Check every line of the entries that follow, and copy the ones containing "Wenn".

-- Provided material follows --

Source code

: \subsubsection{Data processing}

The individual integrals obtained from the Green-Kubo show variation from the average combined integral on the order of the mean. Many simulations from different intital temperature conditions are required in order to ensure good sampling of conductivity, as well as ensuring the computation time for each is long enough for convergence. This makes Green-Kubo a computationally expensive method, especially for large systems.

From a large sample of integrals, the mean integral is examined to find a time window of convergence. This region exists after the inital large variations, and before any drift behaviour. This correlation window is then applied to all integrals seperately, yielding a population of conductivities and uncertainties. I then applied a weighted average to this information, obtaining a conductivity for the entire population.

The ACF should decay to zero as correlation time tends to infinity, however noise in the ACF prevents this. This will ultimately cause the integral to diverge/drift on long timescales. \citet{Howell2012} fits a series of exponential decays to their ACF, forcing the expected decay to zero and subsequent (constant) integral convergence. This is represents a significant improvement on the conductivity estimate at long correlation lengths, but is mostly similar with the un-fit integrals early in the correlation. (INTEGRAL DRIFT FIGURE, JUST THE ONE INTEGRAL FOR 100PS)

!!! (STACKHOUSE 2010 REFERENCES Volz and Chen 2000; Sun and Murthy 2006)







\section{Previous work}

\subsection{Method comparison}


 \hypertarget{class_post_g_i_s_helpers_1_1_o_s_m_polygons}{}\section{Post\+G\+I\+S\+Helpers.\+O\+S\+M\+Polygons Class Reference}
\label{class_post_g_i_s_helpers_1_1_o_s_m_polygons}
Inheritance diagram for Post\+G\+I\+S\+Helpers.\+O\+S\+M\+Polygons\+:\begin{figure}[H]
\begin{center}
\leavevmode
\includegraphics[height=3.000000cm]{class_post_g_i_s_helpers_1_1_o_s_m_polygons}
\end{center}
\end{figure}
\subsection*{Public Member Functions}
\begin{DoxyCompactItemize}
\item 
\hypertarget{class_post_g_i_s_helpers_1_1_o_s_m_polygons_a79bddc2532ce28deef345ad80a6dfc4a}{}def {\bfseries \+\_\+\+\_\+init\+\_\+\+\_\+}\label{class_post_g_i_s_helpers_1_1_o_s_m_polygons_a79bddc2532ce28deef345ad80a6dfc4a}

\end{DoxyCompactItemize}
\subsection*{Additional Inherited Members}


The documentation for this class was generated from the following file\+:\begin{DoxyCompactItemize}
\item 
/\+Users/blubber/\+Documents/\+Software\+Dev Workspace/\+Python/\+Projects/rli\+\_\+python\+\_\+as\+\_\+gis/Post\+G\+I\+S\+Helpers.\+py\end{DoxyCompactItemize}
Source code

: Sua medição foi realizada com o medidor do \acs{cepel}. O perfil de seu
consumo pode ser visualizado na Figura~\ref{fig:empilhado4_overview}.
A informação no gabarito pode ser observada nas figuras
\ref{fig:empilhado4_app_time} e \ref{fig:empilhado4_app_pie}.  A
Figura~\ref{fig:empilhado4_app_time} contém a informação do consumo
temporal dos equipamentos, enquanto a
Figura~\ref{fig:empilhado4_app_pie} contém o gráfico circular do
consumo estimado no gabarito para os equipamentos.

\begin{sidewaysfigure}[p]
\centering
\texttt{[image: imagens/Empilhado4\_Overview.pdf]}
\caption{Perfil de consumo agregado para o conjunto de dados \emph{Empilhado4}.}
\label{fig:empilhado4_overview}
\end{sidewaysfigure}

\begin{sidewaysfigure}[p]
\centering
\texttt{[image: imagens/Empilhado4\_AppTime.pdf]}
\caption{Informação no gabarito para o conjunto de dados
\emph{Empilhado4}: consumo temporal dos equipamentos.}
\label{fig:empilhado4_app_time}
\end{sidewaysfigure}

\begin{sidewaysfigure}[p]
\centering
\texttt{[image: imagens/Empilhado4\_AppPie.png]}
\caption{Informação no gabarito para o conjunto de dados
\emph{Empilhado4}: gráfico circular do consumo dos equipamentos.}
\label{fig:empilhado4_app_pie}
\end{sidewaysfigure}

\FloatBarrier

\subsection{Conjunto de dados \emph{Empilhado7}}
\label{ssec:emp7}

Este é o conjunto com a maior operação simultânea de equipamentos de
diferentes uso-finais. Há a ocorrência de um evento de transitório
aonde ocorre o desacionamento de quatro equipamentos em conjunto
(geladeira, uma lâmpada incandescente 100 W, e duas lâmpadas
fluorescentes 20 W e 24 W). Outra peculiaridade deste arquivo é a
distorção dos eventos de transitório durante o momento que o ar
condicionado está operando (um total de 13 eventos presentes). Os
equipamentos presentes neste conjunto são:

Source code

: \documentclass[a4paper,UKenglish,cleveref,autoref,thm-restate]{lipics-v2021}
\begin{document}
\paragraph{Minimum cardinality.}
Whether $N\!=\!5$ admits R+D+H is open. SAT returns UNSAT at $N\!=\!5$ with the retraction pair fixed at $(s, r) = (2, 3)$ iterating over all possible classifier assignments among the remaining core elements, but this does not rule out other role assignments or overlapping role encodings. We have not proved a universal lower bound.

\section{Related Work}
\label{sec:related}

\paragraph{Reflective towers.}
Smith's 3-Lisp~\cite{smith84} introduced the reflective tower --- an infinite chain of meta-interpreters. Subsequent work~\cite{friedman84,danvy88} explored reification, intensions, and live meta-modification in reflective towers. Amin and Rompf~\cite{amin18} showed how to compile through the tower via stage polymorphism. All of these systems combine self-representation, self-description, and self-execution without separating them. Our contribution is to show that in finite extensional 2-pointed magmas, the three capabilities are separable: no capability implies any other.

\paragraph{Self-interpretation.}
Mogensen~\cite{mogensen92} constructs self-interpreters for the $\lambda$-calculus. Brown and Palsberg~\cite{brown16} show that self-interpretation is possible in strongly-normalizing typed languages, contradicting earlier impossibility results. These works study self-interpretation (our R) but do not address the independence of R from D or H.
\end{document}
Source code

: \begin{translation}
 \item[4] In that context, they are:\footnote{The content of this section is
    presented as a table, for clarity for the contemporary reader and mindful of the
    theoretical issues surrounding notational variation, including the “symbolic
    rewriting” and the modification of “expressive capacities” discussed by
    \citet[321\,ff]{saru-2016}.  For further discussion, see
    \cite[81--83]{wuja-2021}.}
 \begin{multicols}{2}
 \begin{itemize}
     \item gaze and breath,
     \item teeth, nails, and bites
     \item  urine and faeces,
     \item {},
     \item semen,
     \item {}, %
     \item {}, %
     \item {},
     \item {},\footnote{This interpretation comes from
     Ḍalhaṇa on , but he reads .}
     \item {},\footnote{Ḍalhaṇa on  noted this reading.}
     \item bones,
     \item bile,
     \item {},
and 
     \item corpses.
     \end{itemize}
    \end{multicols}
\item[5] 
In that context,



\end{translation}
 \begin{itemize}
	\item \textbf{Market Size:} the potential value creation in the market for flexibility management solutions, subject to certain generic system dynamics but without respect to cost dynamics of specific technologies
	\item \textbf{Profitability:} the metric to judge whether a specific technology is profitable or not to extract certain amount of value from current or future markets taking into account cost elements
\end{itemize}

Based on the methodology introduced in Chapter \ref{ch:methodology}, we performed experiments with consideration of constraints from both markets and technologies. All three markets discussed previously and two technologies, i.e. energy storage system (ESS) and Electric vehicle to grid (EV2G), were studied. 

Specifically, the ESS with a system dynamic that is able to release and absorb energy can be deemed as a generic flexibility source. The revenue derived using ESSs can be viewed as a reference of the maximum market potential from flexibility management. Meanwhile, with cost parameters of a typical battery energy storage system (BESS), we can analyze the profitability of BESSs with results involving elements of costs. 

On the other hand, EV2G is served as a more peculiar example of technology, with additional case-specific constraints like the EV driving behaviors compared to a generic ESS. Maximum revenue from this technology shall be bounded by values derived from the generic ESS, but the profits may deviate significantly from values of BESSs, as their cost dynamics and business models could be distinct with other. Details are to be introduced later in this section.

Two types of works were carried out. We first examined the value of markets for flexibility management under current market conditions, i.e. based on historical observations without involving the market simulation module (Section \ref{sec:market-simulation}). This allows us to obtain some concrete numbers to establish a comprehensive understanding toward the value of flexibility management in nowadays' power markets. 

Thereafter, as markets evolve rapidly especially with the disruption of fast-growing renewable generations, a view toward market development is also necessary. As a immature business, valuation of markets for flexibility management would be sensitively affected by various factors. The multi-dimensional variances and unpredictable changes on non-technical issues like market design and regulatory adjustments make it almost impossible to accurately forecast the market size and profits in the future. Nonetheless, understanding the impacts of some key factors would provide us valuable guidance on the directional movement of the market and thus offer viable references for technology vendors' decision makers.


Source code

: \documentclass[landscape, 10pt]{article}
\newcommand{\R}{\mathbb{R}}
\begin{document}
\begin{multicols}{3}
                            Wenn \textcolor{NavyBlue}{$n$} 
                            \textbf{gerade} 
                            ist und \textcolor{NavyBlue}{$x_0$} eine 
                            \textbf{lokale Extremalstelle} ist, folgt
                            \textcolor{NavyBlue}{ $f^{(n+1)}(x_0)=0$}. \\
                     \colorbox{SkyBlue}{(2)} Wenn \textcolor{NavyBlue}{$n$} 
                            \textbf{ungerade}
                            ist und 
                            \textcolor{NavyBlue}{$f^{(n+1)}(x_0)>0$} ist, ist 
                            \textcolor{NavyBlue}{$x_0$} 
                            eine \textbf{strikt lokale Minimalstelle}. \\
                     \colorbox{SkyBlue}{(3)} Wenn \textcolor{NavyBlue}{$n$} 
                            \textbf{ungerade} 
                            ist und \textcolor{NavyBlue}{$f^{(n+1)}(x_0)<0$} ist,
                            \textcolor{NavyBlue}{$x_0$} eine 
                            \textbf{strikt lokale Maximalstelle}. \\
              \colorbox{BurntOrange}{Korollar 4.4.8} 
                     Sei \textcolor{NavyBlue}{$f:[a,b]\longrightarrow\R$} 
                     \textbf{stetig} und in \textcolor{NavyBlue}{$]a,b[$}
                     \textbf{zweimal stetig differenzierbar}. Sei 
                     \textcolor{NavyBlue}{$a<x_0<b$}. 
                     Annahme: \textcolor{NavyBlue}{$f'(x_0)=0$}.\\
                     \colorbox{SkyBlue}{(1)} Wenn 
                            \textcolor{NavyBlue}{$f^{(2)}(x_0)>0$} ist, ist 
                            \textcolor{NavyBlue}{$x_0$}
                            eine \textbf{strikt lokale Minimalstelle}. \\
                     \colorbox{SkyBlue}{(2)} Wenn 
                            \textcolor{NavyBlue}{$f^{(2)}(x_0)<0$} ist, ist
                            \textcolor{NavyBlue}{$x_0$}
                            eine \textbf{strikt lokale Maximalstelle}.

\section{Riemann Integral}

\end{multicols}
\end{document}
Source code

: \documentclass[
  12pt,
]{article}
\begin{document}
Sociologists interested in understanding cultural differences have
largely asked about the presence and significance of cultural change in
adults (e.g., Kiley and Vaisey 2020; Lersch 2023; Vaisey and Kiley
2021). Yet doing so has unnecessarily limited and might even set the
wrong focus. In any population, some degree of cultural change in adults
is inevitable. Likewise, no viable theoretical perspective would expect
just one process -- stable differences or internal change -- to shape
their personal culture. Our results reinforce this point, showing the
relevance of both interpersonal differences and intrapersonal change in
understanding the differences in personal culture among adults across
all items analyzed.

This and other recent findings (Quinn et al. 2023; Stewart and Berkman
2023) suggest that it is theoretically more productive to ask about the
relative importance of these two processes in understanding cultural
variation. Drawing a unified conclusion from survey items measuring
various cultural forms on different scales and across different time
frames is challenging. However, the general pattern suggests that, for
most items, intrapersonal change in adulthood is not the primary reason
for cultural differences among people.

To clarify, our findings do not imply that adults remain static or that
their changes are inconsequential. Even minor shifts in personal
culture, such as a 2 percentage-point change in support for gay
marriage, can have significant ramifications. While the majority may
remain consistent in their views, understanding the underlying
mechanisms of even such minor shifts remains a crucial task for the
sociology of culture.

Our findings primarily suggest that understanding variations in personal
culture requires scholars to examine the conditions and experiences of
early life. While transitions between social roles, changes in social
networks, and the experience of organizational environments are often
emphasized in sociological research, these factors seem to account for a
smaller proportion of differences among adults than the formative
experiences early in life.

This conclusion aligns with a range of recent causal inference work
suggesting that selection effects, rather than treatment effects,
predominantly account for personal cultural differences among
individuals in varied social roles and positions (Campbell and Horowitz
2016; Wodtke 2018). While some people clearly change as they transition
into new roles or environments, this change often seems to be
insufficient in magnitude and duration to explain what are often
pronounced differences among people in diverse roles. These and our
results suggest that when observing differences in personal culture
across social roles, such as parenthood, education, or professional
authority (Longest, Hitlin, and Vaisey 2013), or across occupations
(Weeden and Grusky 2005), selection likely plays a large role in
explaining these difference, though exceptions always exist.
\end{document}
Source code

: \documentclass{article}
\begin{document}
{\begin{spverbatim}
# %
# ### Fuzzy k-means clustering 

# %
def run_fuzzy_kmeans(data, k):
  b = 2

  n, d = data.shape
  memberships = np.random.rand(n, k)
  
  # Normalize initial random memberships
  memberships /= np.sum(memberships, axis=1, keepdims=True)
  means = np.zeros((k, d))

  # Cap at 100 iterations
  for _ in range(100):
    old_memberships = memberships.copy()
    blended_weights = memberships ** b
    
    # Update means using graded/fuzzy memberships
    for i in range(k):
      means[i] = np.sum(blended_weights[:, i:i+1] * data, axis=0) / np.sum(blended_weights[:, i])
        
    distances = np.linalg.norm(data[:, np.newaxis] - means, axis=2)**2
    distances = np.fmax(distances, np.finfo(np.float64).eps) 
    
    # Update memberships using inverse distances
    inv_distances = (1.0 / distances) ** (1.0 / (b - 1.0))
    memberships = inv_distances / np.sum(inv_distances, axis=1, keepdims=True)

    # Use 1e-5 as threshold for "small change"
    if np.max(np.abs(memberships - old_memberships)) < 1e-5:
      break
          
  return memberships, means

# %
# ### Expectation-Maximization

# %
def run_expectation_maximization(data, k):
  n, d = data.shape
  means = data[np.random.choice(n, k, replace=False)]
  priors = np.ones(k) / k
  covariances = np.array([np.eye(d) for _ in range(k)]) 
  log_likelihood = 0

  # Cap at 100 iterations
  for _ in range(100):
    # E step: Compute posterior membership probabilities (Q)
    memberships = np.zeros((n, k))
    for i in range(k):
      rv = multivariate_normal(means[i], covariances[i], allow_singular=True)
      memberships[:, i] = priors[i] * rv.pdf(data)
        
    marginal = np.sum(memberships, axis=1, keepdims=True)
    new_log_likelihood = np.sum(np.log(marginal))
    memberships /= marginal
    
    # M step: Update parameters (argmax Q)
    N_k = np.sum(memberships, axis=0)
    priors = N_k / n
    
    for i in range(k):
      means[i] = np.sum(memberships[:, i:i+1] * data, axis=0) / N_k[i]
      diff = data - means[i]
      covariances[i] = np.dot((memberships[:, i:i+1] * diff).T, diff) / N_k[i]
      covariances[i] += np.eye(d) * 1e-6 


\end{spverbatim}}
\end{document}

-- Provided material concluded --

▸ **Answer area**
                            Wenn \textcolor{NavyBlue}{$n$} 
                     \colorbox{SkyBlue}{(2)} Wenn \textcolor{NavyBlue}{$n$} 
                     \colorbox{SkyBlue}{(3)} Wenn \textcolor{NavyBlue}{$n$} 
                     \colorbox{SkyBlue}{(1)} Wenn 
                     \colorbox{SkyBlue}{(2)} Wenn 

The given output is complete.